Discrete Optimization Problems - Scheduling of Algorithms and Communications

Zdenek Hanzalek

Control Systems Group, Department of Control Engineering, FEL CVUT, Prague, Czech Republic

This presentation shows three problems from the area of parallel and distributed algorithm design. For each of them we explain the motivation, we formulate the optimization problem, we show the problem to be NP- complete, we attempt to reduce the problem size (by LP or graph theory algorithms), we solve the problem (ILP formulation and B&B algorithms) and we show experimental results.

a) Scheduling of Tasks with Precedence Delays and Relative Deadlines This work is motivated by existing architectures of field Programmable gate arrays (FPGAs) supporting runtime dynamic reconfiguration.

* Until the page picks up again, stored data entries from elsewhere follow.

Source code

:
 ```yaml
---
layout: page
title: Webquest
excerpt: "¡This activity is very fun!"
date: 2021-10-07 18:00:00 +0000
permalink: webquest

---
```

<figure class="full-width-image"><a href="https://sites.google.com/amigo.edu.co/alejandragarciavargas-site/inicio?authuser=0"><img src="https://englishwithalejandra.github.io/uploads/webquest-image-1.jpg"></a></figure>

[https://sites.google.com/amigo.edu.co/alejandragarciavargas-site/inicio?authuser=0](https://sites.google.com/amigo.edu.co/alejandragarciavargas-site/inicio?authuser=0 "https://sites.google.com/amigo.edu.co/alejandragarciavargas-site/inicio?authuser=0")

To facilitate the design process we present an optimal scheduling algorithm using very universal model, where tasks are constrained by precedence delays and relative deadlines. The precedence relations are given by an oriented graph, where tasks are represented by nodes. Edges in the graph are related either to the minimum time or to the maximum time elapsed between start times of the tasks. The NP-hard problem of finding an optimal schedule satisfying the timing and resource constraints while minimizing makespan $C_{max}$, is solved using two approaches. The first one is based on Integer Linear Programming and the second one is implemented as a Branch and Bound algorithm. Experimental results show the efficiency comparison of the ILP and Branch and Bound solutions.

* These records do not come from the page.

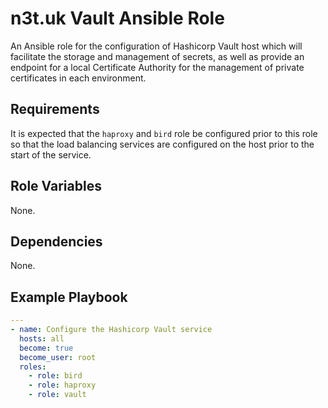 # n3t.uk Vault Ansible Role

An Ansible role for the configuration of Hashicorp Vault host which will
facilitate the storage and management of secrets, as well as provide an endpoint
for a local Certificate Authority for the management of private certificates in
each environment.

## Requirements

It is expected that the `haproxy` and `bird` role be configured prior to this
role so that the load balancing services are configured on the host prior to the
start of the service.

## Role Variables

None.

## Dependencies

None.

## Example Playbook

```yaml
---
- name: Configure the Hashicorp Vault service
  hosts: all
  become: true
  become_user: root
  roles:
    - role: bird
    - role: haproxy
    - role: vault
```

b) Scheduling of Iterative Algorithms with nested loops This work presents a scheduling technique used to optimize computation speed of iterative algorithms running on architectures that may include distinct dedicated processors. The problem under consideration is to find an optimal periodic schedule satisfying the timing constraints. The approach is based on a transformation to monoprocessor cyclic scheduling with precedence delays. We prove that this problem is NP--hard and we suggest a solution based on Integer Linear Programming that allows one to minimize completion time. Further we extend the method to iterative algorithms with nested loops and we consider the memory access as an additional resource constraint. Since the solutions of ILP formulated problems are known to be computationally intensive, important part of the article is devoted to the reduction of the problem size. The method is demonstrated on an implementation of the Finite Interval Constant Modulus Algorithm, proposed for 4G communication systems and on RLS filter, used in demonstrate the active noise cancellation.

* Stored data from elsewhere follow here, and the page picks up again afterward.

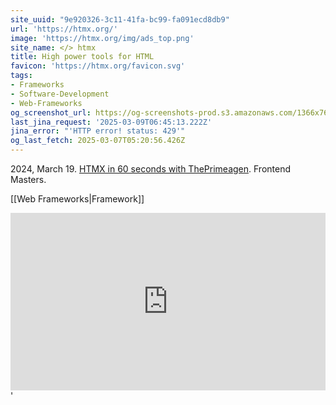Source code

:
 ```yaml
---
site_uuid: "9e920326-3c11-41fa-bc99-fa091ecd8db9"
url: 'https://htmx.org/'
image: 'https://htmx.org/img/ads_top.png'
site_name: </> htmx
title: High power tools for HTML
favicon: 'https://htmx.org/favicon.svg'
tags:
- Frameworks
- Software-Development
- Web-Frameworks
og_screenshot_url: https://og-screenshots-prod.s3.amazonaws.com/1366x768/80/false/0b6dcee51c792b2f84f4512293c25fa908dfb609ed6cece6e2c65e86bd222a00.jpeg
last_jina_request: '2025-03-09T06:45:13.222Z'
jina_error: "'HTTP error! status: 429'"
og_last_fetch: 2025-03-07T05:20:56.426Z
---
```


2024, March 19. [HTMX in 60 seconds with ThePrimeagen](https://youtube.com/shorts/utq5nKyj-SM?si=cmwLYWR8DDpHxTpL). Frontend Masters.

[[Web Frameworks|Framework]]


<iframe style="aspect-ratio:16/9;width:100%;height:auto" src="https://www.youtube.com/embed/-ptq9HCrI_U?si=5CklXKHXF6IAD9dr" title="YouTube video player" frameborder="0" allow="accelerometer; autoplay; clipboard-write; encrypted-media; gyroscope; picture-in-picture; web-share" referrerpolicy="strict-origin-when-cross-origin" allowfullscreen></iframe>'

c) This work deals with an overlay multicast network, where the multicast data are routed and replicated on the application layer along a multicast tree. We present the techniques of the network reduction and the multicast tree construction. The multicast tree in the form of shortest path tree can be build up upon the linear programming formulation. To control the load of each host, the additional constraints on the maximal number of directly outgoing connections and leads to the degree bounded shortest path tree problem, which is NP-complete. To solve the problem, we formulate integer linear program and we show experimental results on benchmarks.